We haven’t seen anything like evidence that our laws of physics are only approximations at all.
And we shouldn’t expect to, as that is an inherent contradiction. Any approximation crappy enough that we can detect it doesn’t work as a simulation—it diverges vastly from reality.
Maybe we live in a simulation, maybe not, but this is not something that we can detect. We can never prove we are in a simulation or not.
However, we can design a clever experiment that would at least prove that it is rather likely that we live in a simulation: we can create our own simulations populated with conscious observers.
On that note—go back and look at the first video game pong around 1980, and compare to the state of the art 35 years later. Now project that into the future. I’m guessing that we are a little more than half way towards Matrix style simulations which essentially prove the simulation argument (to the limited extent possible).

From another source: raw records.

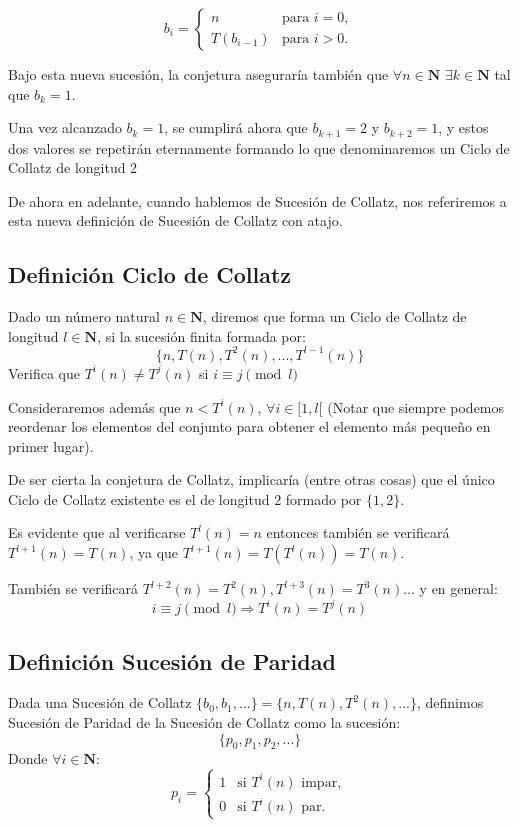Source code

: \begin{equation}
\label{SucesionCollatzAtajada}
    b_i = \begin{cases}
    n & \text{para } i=0,\\
    T(b_{i-1}) & \text{para } i>0.
    \end{cases}
\end{equation}

Bajo esta nueva sucesión, la conjetura aseguraría también que $\forall n \in \mathbf{N}$ $\exists k \in \mathbf{N}$ tal que $b_k = 1$.

Una vez alcanzado $b_k=1$, se cumplirá ahora que $b_{k+1} = 2$ y $b_{k+2}=1$, y estos dos valores se repetirán eternamente formando lo que denominaremos un Ciclo de Collatz de longitud 2

De ahora en adelante, cuando hablemos de Sucesión de Collatz, nos referiremos a esta nueva definición de Sucesión de Collatz con atajo.


\subsection{Definición Ciclo de Collatz}
Dado un número natural $n\in  \mathbf{N}$, diremos que forma un Ciclo de Collatz de longitud $l\in\mathbf{N}$, si la sucesión finita formada por:
$$ \{ n, T(n), T^2(n), ..., T^{l-1}(n)\} $$
Verifica que $T^i(n) \neq T^j(n)$ si $i \equiv j \pmod l $

Consideraremos además que $n< T^i(n)$, $\forall i \in [1,l[$ (Notar que siempre podemos reordenar los elementos del conjunto para obtener el elemento más pequeño en primer lugar).

De ser cierta la conjetura de Collatz, implicaría (entre otras cosas) que el único Ciclo de Collatz existente es el de longitud $2$ formado por $\{ 1, 2 \}$.

Es evidente que al verificarse $T^l(n)=n$ entonces también se verificará $T^{l+1}(n) = T(n)$, ya que $T^{l+1}(n)=T(T^l(n))=T(n)$.

También se verificará $T^{l+2}(n)=T^2(n), T^{l+3}(n)=T^3(n)...$ y en general:
$$i \equiv j \pmod l \Longrightarrow T^i(n) = T^j(n)$$


\subsection{Definición Sucesión de Paridad}
Dada una Sucesión de Collatz  $\{b_0, b_1, ... \} = \{ n, T(n), T^2(n), ... \}$, definimos Sucesión de Paridad de la Sucesión de Collatz como la sucesión:
$$
    \{ p_0, p_1, p_2, ...\}
$$
Donde $\forall i \in \mathbf{N}$:
$$
    p_i = \begin{cases}
    1 & \text{si $T^i(n)$ impar},\\
    0 & \text{si $T^i(n)$ par}.
    \end{cases}
$$

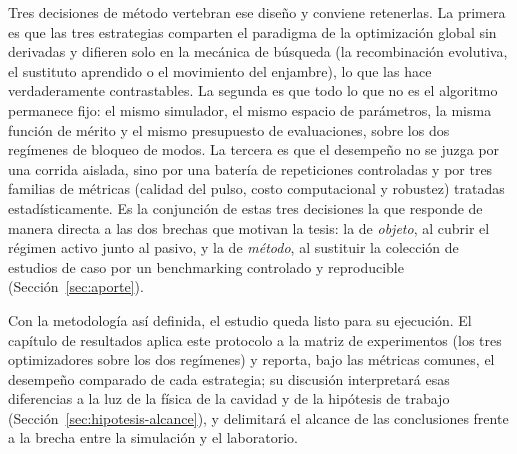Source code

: Tres decisiones de método vertebran ese diseño y conviene retenerlas. La primera es
que las tres estrategias comparten el paradigma de la optimización global sin
derivadas y difieren solo en la mecánica de búsqueda (la recombinación evolutiva, el
sustituto aprendido o el movimiento del enjambre), lo que las hace verdaderamente
contrastables. La segunda es que todo lo que no es el algoritmo permanece fijo: el
mismo simulador, el mismo espacio de parámetros, la misma función de mérito y el
mismo presupuesto de evaluaciones, sobre los dos regímenes de bloqueo de modos. La
tercera es que el desempeño no se juzga por una corrida aislada, sino por una batería
de repeticiones controladas y por tres familias de métricas (calidad del pulso, costo
computacional y robustez) tratadas estadísticamente. Es la conjunción de estas tres
decisiones la que responde de manera directa a las dos brechas que motivan la tesis:
la de \emph{objeto}, al cubrir el régimen activo junto al pasivo, y la de
\emph{método}, al sustituir la colección de estudios de caso por un benchmarking
controlado y reproducible (Sección~\ref{sec:aporte}).

Con la metodología así definida, el estudio queda listo para su ejecución. El
capítulo de resultados aplica este protocolo a la matriz de experimentos (los tres
optimizadores sobre los dos regímenes) y reporta, bajo las métricas comunes, el
desempeño comparado de cada estrategia; su discusión interpretará esas diferencias a
la luz de la física de la cavidad y de la hipótesis de trabajo
(Sección~\ref{sec:hipotesis-alcance}), y delimitará el alcance de las conclusiones
frente a la brecha entre la simulación y el laboratorio.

If we’re in a simulation, this implies that with high probability either a) the laws of physics in the parent universe are not our own laws of physics (in which case the entire idea of ancestor simulations fails) or
Depends what you mean by ‘laws of physics’. If we are in a simulation, then the code that creates our observable universe is a clever efficient approximation of some simpler (but vastly less efficient) code—the traditional ‘laws of physics’.
Of course many simulations could be of very different physics, but those are less likely to contain us. Most of the instrumental reasons to create simulations require close approximations. If you imagine the space of all physics for the universe above, it has a sharp peak around physics close to our own.
b) they are engaging in an extremely detailed simulation.
Detail is always observer relevant. We only observe a measly few tens of millions of bits per second, which is nothing for a future superintelligence.
The limits of optimal approximation appear to be linear in observer complexity—using output sensitive algorithms.
I’m not sure what you mean by this. Can you expand?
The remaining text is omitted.